以上があらすじ。蛙亭文蝶(寺田農)が戯作者で被害者。手鎖の刑を受けて主水がその改め係を村野様に命じられる。手鎖の刑を受けても頭の中には話のタネが残っているという文蝶。その文蝶の世話を甲斐甲斐しく行なう妻のおきく(津田京子)だったが、早速魔手が伸びる。清太(野口貴史)と三次(須賀良)に凌辱されるのだが、実は文蝶とも顔馴染みの貸本屋孫兵衛(長谷川明男)の手のものだった。この孫兵衛は版元江戸屋(天王寺虎之助)の手先だった。後に鉄眼を演じる寺田農だが前作の必殺必中仕事屋稼業では助っ人の仕事屋を演じて今回は被害者役。個性的な役が多いが今回も存在感を示している。

なお、文蝶に市松は仕置屋の存在を仄めかす。そして文蝶はおこうの元へ出向くのだ。ということは市松とおこうはやはり顔見知りだったのかもしれない。さて文蝶と市松との関係は次の通り。

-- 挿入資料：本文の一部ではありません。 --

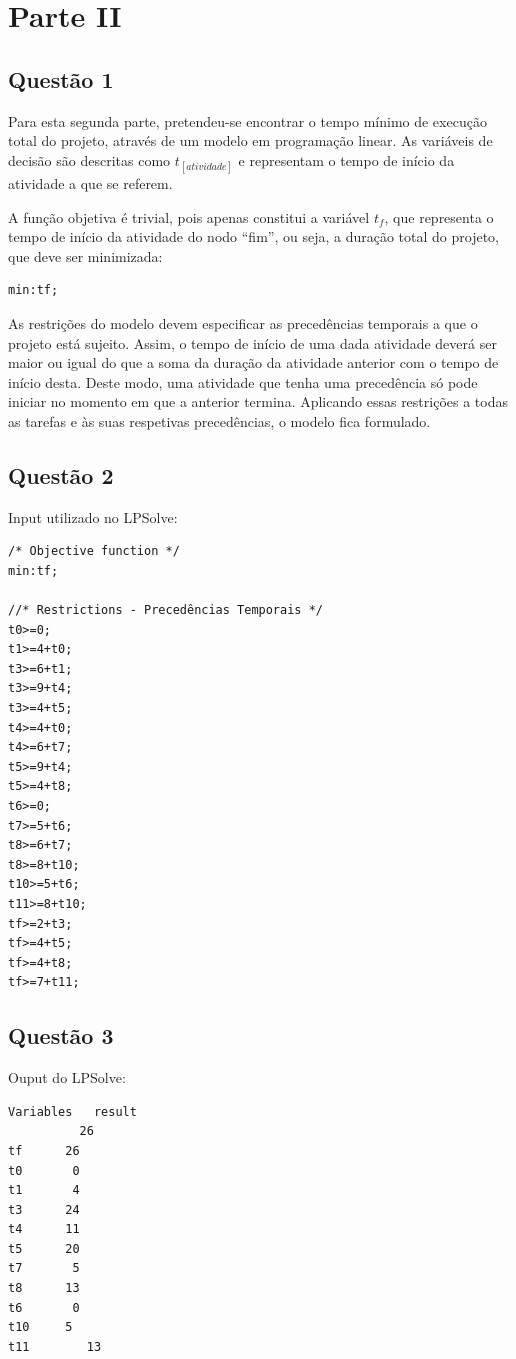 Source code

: \documentclass[11pt,titlepage,contentspage,a4paper]{article} %
\begin{document}
 
\section{Parte II}
\subsection{Questão 1}

Para esta segunda parte, pretendeu-se encontrar o tempo mínimo de execução total do projeto, através de um modelo em programação linear. As variáveis de decisão são descritas como $t_{[atividade]}$ e representam o tempo de início da atividade a que se referem.  

A função objetiva é trivial, pois apenas constitui a variável $t_f$, que representa o tempo de início da atividade do nodo “fim”, ou seja, a duração total do projeto, que deve ser minimizada:	
\begin{Verbatim}[frame=single]
min:tf;
\end{Verbatim}
				
As restrições do modelo devem especificar as precedências temporais a que o projeto está sujeito. Assim, o tempo de início de uma dada atividade deverá ser maior ou igual do que a soma da duração da atividade anterior com o tempo de início desta. Deste modo, uma atividade que tenha uma precedência só pode iniciar no momento em que a anterior termina. Aplicando essas restrições a todas as tarefas e às suas respetivas precedências, o modelo fica formulado.


\subsection{Questão 2}
Input utilizado no LPSolve:
\begin{Verbatim}[frame=single]
/* Objective function */
min:tf;

//* Restrictions - Precedências Temporais */
t0>=0;
t1>=4+t0;
t3>=6+t1;
t3>=9+t4;
t3>=4+t5;
t4>=4+t0;
t4>=6+t7;
t5>=9+t4;
t5>=4+t8;
t6>=0;
t7>=5+t6;
t8>=6+t7;
t8>=8+t10;
t10>=5+t6;
t11>=8+t10;
tf>=2+t3;
tf>=4+t5;
tf>=4+t8;
tf>=7+t11;
\end{Verbatim}


\subsection{Questão 3}
Ouput do LPSolve:
\begin{Verbatim}[frame=single]
Variables	result
		  26
tf		26
t0		 0
t1		 4
t3		24
t4		11
t5		20
t7		 5
t8		13
t6		 0
t10		5
t11	       13
\end{Verbatim}
\end{document}
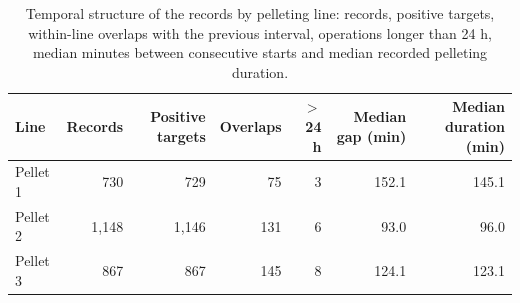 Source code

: \begin{table}[!htbp]\centering\small
\caption{Temporal structure of the records by pelleting line: records, positive targets, within-line overlaps with the previous interval, operations longer than 24 h, median minutes between consecutive starts and median recorded pelleting duration.}\label{tab:s_temporal}
\begin{tabular}{@{}lrrrrrr@{}}\toprule
Line & Records & Positive targets & Overlaps & $>$24 h & Median gap (min) & Median duration (min) \\\midrule
Pellet 1 & 730 & 729 & 75 & 3 & 152.1 & 145.1 \\
Pellet 2 & 1,148 & 1,146 & 131 & 6 & 93.0 & 96.0 \\
Pellet 3 & 867 & 867 & 145 & 8 & 124.1 & 123.1 \\
\bottomrule
\end{tabular}
\end{table}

中村主水「おめえももったいつけねえでどういう知り合いか喋ったらどうなんでえ。」
市松「あのかみさんは亭主の本に載せる挿絵を描いているんだ。ここに文蝶の本はねえのかい。」
印玄「あるよ。(と市松に投げて渡す)」
市松「(パラパラとめくって挿絵を示し)この男に見覚えはねえかい。」

主水は市松が挿絵のモデルであることを知るのであった。最終的に殺しの分担は次の通り。

  • 中村主水:孫兵衛
  • 市松:清太
  • 印玄:三次
    捨三が彼を屋根の上に登らせる。そして印玄が背中を突いて屋根から落とす。